You may have noticed the term ingressive in the cited paragraph, which is simply a way of describing those sounds in which the airstream is coming inward through the mouth or nose. This is in contrast to egressive where sounds are created by pushing air through the mouth or nose. For the most part, I’ll be focusing on a particular type of egressive sound known as pulmonic egressive: sounds in which the air stream is created by the lungs, ribs and diaphragm. The vast majority of languages, including English, tend use sounds that are mostly pulmonic and egressive. The specific name for stop consonants using pulmonic egressive sounds is a plosive. For example, the /p/ sound in pig is an initial voiceless plosive, which is made through a strong release of air (aspirated). Other consonant sounds include glottalic egressive (egressive), glottalic ingressive (implosive) and velaric ingressive (clicks). I’m not going to get into the specifics of these until the third post in the series on consonants, so don’t worry if you’re feeling slightly overwhelmed by all these new technical terms. The important point to take away is that different combinations of air stream mechanisms will produce different types of speech sound.

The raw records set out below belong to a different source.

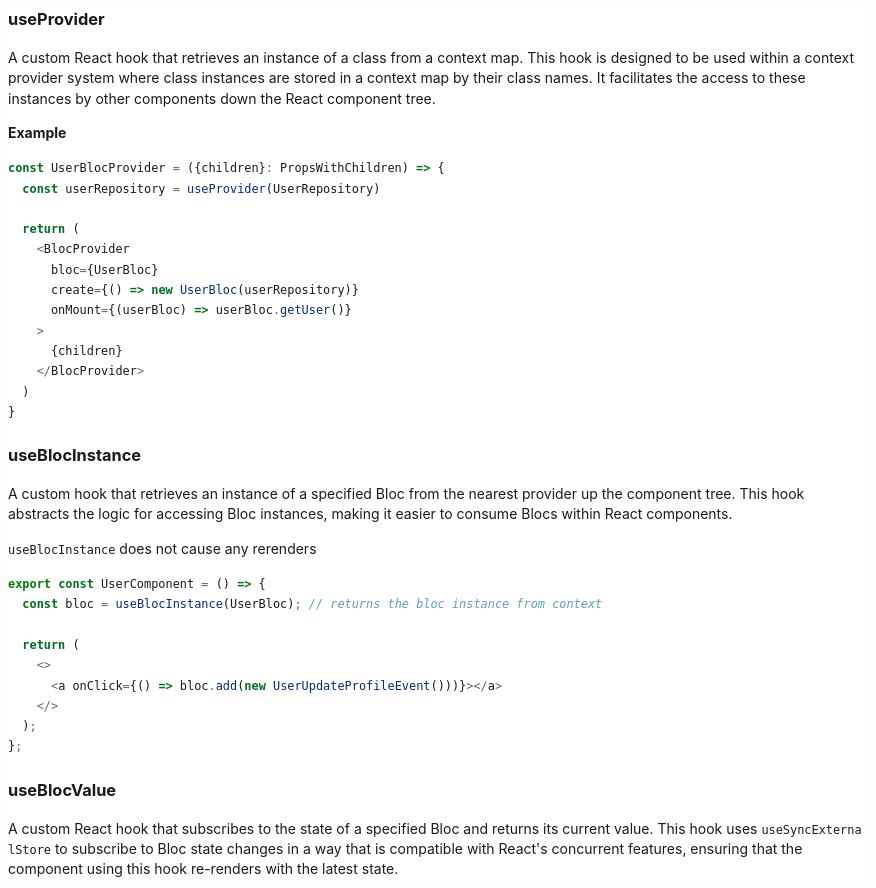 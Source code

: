 ### useProvider

A custom React hook that retrieves an instance of a class from a context map.
This hook is designed to be used within a context provider system where class instances
are stored in a context map by their class names. It facilitates the access to these instances
by other components down the React component tree.

**Example**


```ts
const UserBlocProvider = ({children}: PropsWithChildren) => {
  const userRepository = useProvider(UserRepository)

  return (
    <BlocProvider
      bloc={UserBloc}
      create={() => new UserBloc(userRepository)}  
      onMount={(userBloc) => userBloc.getUser()}
    >
      {children}
    </BlocProvider>
  )
}
```

### useBlocInstance

A custom hook that retrieves an instance of a specified Bloc from the nearest provider up the component tree.
This hook abstracts the logic for accessing Bloc instances, making it easier to consume Blocs within React components.

`useBlocInstance` does not cause any rerenders

```ts
export const UserComponent = () => {
  const bloc = useBlocInstance(UserBloc); // returns the bloc instance from context

  return (
    <>
      <a onClick={() => bloc.add(new UserUpdateProfileEvent()))}></a>
    </>
  );
};
```

### useBlocValue

A custom React hook that subscribes to the state of a specified Bloc and returns its current value.
This hook uses `useSyncExternalStore` to subscribe to Bloc state changes in a way that is compatible
with React's concurrent features, ensuring that the component using this hook re-renders with the latest state.

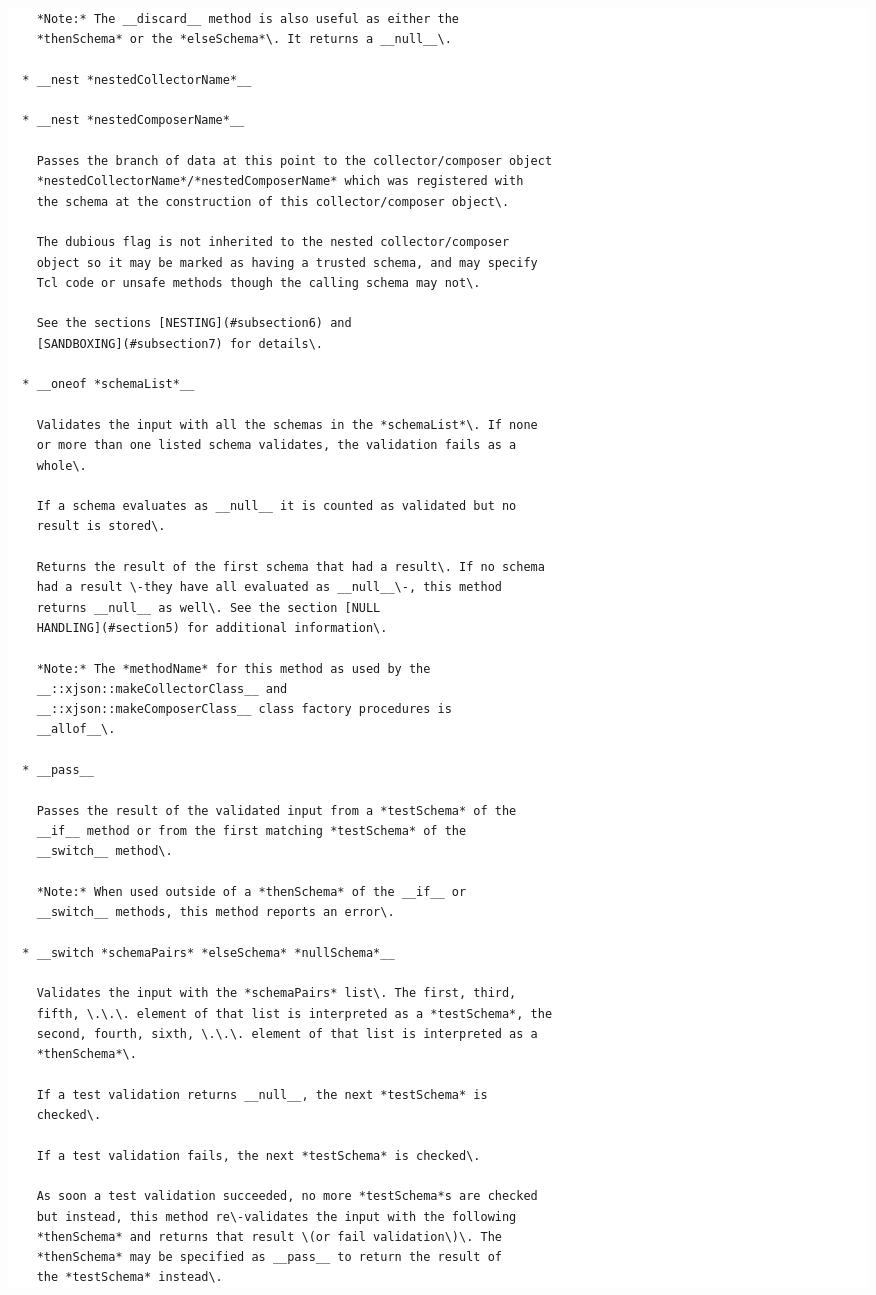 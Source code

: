         *Note:* The __discard__ method is also useful as either the
        *thenSchema* or the *elseSchema*\. It returns a __null__\.

      * __nest *nestedCollectorName*__

      * __nest *nestedComposerName*__

        Passes the branch of data at this point to the collector/composer object
        *nestedCollectorName*/*nestedComposerName* which was registered with
        the schema at the construction of this collector/composer object\.

        The dubious flag is not inherited to the nested collector/composer
        object so it may be marked as having a trusted schema, and may specify
        Tcl code or unsafe methods though the calling schema may not\.

        See the sections [NESTING](#subsection6) and
        [SANDBOXING](#subsection7) for details\.

      * __oneof *schemaList*__

        Validates the input with all the schemas in the *schemaList*\. If none
        or more than one listed schema validates, the validation fails as a
        whole\.

        If a schema evaluates as __null__ it is counted as validated but no
        result is stored\.

        Returns the result of the first schema that had a result\. If no schema
        had a result \-they have all evaluated as __null__\-, this method
        returns __null__ as well\. See the section [NULL
        HANDLING](#section5) for additional information\.

        *Note:* The *methodName* for this method as used by the
        __::xjson::makeCollectorClass__ and
        __::xjson::makeComposerClass__ class factory procedures is
        __allof__\.

      * __pass__

        Passes the result of the validated input from a *testSchema* of the
        __if__ method or from the first matching *testSchema* of the
        __switch__ method\.

        *Note:* When used outside of a *thenSchema* of the __if__ or
        __switch__ methods, this method reports an error\.

      * __switch *schemaPairs* *elseSchema* *nullSchema*__

        Validates the input with the *schemaPairs* list\. The first, third,
        fifth, \.\.\. element of that list is interpreted as a *testSchema*, the
        second, fourth, sixth, \.\.\. element of that list is interpreted as a
        *thenSchema*\.

        If a test validation returns __null__, the next *testSchema* is
        checked\.

        If a test validation fails, the next *testSchema* is checked\.

        As soon a test validation succeeded, no more *testSchema*s are checked
        but instead, this method re\-validates the input with the following
        *thenSchema* and returns that result \(or fail validation\)\. The
        *thenSchema* may be specified as __pass__ to return the result of
        the *testSchema* instead\.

Thus far, we have basically summarised speech as the following: a sound, or collection of sounds, made by an obstruction or near obstruction of the airflow. Below is a picture of most of the vocal organs. As you might’ve already noticed, one obvious absence is that of the lungs: these are crucial in that their expansion or contraction will determine when air is let in or let out. Air released from our lungs will travel up to the second notable exception: the trachea (also known as the windpipe). We now arrive at the larynx (see below): here, the primary vibration needed for speech is produced by the vocal cords. At the pharynx, located just above the larynx, the air stream can go up into either the oral cavity or the nasal cavity. In the diagram below, the soft palate or velum (just above the arrow for pharynx) will allow for air to pass through both the nose and mouth. Normally, the soft palate will be raised in speech, stopping air from escaping through the nasal cavity. Sounds such as /k/ and /g/ are examples of what we call velar consonants: when the tongue is in contact with the bottom side of the soft palate.
We are now at the ‘roof of the mouth’, technically known as the hard palate. The sound /j/ in yep is made by moving the tongue close to the hard palate. These are known as a palatal sounds. Between the hard palate and the tongue is the alveolar ridge. Sounds such as /t/, /d/ and /n/ are made through the tongue touching the ridge. As Roach (2009) notes, the tongue is “a very important articulator and it can be moved into many different places and different shapes”. Even though there are no clear cut physical divisions, we can divide the tongue into abstract parts: tip, blade, front, back and root. Lastly, we reach the teeth. In English, /θ/ and /ð/, found in the sounds at the start of thick and this respectively, are made with the tongue touching the front teeth. These are known as dental sounds.
Right, that’s a very, very basic introduction to articulatory phonetics. In the next post, I will briefly introduce the concepts of vowels and consonants, before moving on to a fuller treatment of short vowels, long vowels, dipthongs and tripthongs.
References
Collins, B and Mees, I.M (2008). Practical Phonetics and Phonology. Routledge.
Kreidler, C (2004). The Pronunciation of English. Second Edition. Oxford: Blackwell.
Roach, P (2009). English Phonetics and Phonology: A practical course. Fourth Edition. Cambridge: C.U.P.